• _What is being asked_
Report every line in the records below that holds the word "string".
─── Given records ───
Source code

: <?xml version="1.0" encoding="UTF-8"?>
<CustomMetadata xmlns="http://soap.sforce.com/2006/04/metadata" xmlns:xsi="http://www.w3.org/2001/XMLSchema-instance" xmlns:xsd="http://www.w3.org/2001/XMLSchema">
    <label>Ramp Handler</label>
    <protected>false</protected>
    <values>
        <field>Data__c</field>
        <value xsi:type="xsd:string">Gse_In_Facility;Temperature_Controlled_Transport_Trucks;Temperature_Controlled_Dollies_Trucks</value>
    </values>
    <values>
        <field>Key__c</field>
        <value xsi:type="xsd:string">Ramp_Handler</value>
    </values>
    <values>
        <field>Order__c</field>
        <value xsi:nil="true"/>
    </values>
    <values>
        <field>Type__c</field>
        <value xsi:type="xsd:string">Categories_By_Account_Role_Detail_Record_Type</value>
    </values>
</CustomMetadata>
───
• _Exercise response_
        <value xsi:type="xsd:string">Gse_In_Facility;Temperature_Controlled_Transport_Trucks;Temperature_Controlled_Dollies_Trucks</value>
        <value xsi:type="xsd:string">Ramp_Handler</value>
        <value xsi:type="xsd:string">Categories_By_Account_Role_Detail_Record_Type</value>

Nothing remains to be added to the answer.